[Extracted data]

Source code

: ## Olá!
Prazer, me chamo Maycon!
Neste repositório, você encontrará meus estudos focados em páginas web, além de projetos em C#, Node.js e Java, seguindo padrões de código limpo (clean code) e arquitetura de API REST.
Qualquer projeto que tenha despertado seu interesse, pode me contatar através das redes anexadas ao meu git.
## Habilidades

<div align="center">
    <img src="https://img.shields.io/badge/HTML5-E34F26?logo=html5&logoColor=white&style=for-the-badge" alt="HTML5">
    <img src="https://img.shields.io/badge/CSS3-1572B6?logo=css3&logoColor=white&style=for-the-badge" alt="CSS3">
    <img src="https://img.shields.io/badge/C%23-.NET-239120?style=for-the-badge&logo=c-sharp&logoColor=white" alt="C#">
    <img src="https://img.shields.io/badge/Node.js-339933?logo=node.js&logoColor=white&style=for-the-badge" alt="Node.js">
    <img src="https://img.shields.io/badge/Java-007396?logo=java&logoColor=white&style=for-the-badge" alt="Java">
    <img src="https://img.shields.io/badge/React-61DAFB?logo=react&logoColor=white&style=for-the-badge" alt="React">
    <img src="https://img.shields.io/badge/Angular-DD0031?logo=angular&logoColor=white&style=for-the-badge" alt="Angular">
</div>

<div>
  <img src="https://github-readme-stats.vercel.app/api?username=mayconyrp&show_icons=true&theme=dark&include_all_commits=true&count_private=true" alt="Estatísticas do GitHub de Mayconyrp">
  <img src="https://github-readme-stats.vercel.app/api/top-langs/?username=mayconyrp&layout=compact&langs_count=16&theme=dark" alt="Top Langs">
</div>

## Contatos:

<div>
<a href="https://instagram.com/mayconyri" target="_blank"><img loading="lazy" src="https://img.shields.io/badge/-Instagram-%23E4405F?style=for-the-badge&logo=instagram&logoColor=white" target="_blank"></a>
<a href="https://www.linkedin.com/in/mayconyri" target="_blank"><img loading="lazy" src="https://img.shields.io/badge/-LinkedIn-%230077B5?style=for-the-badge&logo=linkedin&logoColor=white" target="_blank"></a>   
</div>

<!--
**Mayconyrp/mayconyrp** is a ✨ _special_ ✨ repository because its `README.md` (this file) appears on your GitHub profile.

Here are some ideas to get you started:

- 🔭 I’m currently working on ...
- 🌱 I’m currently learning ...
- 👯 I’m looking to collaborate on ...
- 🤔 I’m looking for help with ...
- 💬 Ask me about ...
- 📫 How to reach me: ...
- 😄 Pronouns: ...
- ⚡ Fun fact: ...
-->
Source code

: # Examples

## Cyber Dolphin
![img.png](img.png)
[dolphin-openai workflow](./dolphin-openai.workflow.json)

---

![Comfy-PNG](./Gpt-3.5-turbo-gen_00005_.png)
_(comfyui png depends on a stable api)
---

[/Extracted data]

**Exercise objective**
Show all lines above holding "Java".

**Answer to this task**
Neste repositório, você encontrará meus estudos focados em páginas web, além de projetos em C#, Node.js e Java, seguindo padrões de código limpo (clean code) e arquitetura de API REST.
    <img src="https://img.shields.io/badge/Java-007396?logo=java&logoColor=white&style=for-the-badge" alt="Java">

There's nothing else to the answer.